Sibanye-Stillwater CEO Neal Froneman made headlines a fortnight ago when he said that a merger of South African gold companies is in the best interest of the country. He told BizNews editor at large Jackie Cameron, “we’re all going to either get consolidated internationally or we can do the consolidating. The real benefit for shareholders – and it’s not an issue of just size – it’s that bigger companies trade at higher multiples”. While the benefits of a merger for shareholders is clear to see, Mdu Bhulose, portfolio manager for mining and resources at the Public Investment Corp (PIC) has said the potential gold merger must benefit not only shareholders, but South Africa, too. “We look at returns, but also what impact it will have for all other stakeholders,” said Bhulose. Bloomberg says that the PIC looks out for “potential job losses, the welfare of communities in which mining companies operate, as well as the interests of the broader South African economy”. – Jarryd Neves

South Africa’s PIC Says Gold M&A Must Produce Local Benefits

By Felix Njini and Loni Prinsloo

(Bloomberg) – Africa’s biggest fund manager and a key investor in South African gold companies said any consolidation in the sector must benefit the country as well as shareholders.

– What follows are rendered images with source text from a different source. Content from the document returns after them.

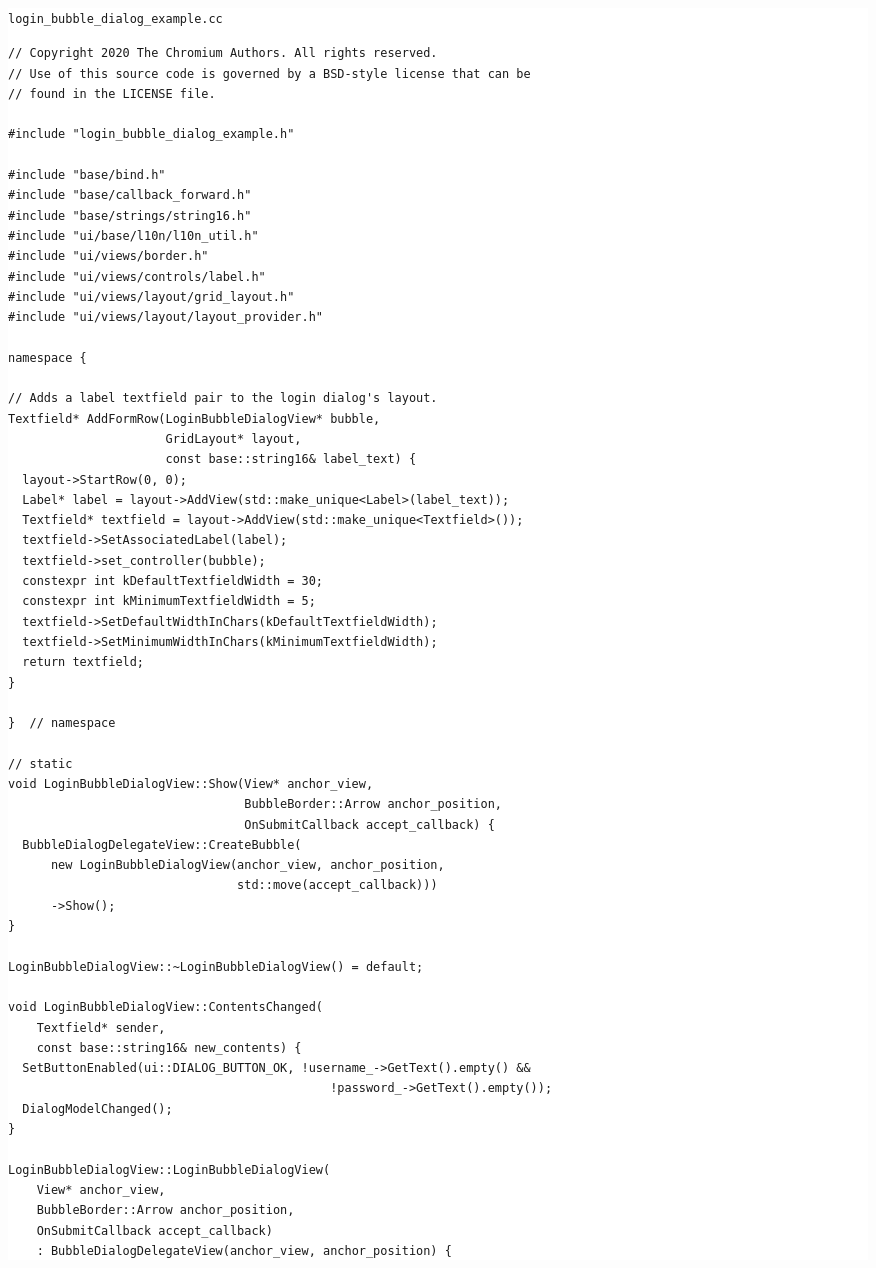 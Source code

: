 
`login_bubble_dialog_example.cc`


```
// Copyright 2020 The Chromium Authors. All rights reserved.
// Use of this source code is governed by a BSD-style license that can be
// found in the LICENSE file.

#include "login_bubble_dialog_example.h"

#include "base/bind.h"
#include "base/callback_forward.h"
#include "base/strings/string16.h"
#include "ui/base/l10n/l10n_util.h"
#include "ui/views/border.h"
#include "ui/views/controls/label.h"
#include "ui/views/layout/grid_layout.h"
#include "ui/views/layout/layout_provider.h"

namespace {

// Adds a label textfield pair to the login dialog's layout.
Textfield* AddFormRow(LoginBubbleDialogView* bubble,
                      GridLayout* layout,
                      const base::string16& label_text) {
  layout->StartRow(0, 0);
  Label* label = layout->AddView(std::make_unique<Label>(label_text));
  Textfield* textfield = layout->AddView(std::make_unique<Textfield>());
  textfield->SetAssociatedLabel(label);
  textfield->set_controller(bubble);
  constexpr int kDefaultTextfieldWidth = 30;
  constexpr int kMinimumTextfieldWidth = 5;
  textfield->SetDefaultWidthInChars(kDefaultTextfieldWidth);
  textfield->SetMinimumWidthInChars(kMinimumTextfieldWidth);
  return textfield;
}

}  // namespace

// static
void LoginBubbleDialogView::Show(View* anchor_view,
                                 BubbleBorder::Arrow anchor_position,
                                 OnSubmitCallback accept_callback) {
  BubbleDialogDelegateView::CreateBubble(
      new LoginBubbleDialogView(anchor_view, anchor_position,
                                std::move(accept_callback)))
      ->Show();
}

LoginBubbleDialogView::~LoginBubbleDialogView() = default;

void LoginBubbleDialogView::ContentsChanged(
    Textfield* sender,
    const base::string16& new_contents) {
  SetButtonEnabled(ui::DIALOG_BUTTON_OK, !username_->GetText().empty() &&
                                             !password_->GetText().empty());
  DialogModelChanged();
}

LoginBubbleDialogView::LoginBubbleDialogView(
    View* anchor_view,
    BubbleBorder::Arrow anchor_position,
    OnSubmitCallback accept_callback)
    : BubbleDialogDelegateView(anchor_view, anchor_position) {
```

The Public Investment Corp., which manages R1.91trn ($128bn) of mainly South African government worker pensions, has a broader mandate than purely shareholder returns, said Mdu Bhulose, portfolio manager for mining and resources at the money manager. It also considers potential job losses, the welfare of communities in which mining companies operate, as well as the interests of the broader South African economy, he said. That will affect the way it assesses proposals, he said.

Bhulose’s comments come amid speculation that Johannesburg-based Anglogold Ashanti Ltd. and Gold Fields Ltd., could be takeover targets for foreign buyers because of their relatively low valuations. Neal Froneman, the Chief Executive Officer of South African gold and platinum miner Sibanye-Stillwater, has said the three companies should combine to avoid being bought by companies based elsewhere.

“Is this going to be a value destructive deal for the country?,” Bhulose said of the PIC’s approach to potential takeovers in an interview last week. “We look at returns, but also what impact it will have for all other stakeholders.”

The PIC is the biggest shareholder in AngloGold, holding 11.9%, and the second-largest in Gold Fields with 9.6%. In Sibanye, its 15.9% holding is the biggest of any investor.

Newmont Corp., the world’s biggest gold miner by market value, has a price-to-earnings ratio that’s more than double both AngloGold and Gold Fields, highlighting the discount at which the South African producers trade.

While AngloGold and Gold Fields have shifted their focus to more profitable operations elsewhere in Africa, Australia and the Americas, they retain their primary listings on Johannesburg’s stock exchange.

“If you trade at a discount, somebody that trades at a premium is going to buy you,” Froneman said in an interview earlier this month. “AngloGold, Gold Fields and even us, we are targets for North American producers.”

Gold Fields, founded by Cecil Rhodes in 1897, runs South Deep mine, its sole remaining asset in South Africa. AngloGold, which emerged from a mining empire created by Ernest Oppenheimer a century ago, sold its last mine in South Africa last year and has been mulling moving its primary listing elsewhere.

“If the answer is that you will get more from the assets when you put them together than if they are apart, certainly there is merit to that transaction,” Bhulose said. “We need to evaluate what management teams can prove on paper in terms of creating value, and how they can manage these businesses to deliver more value.”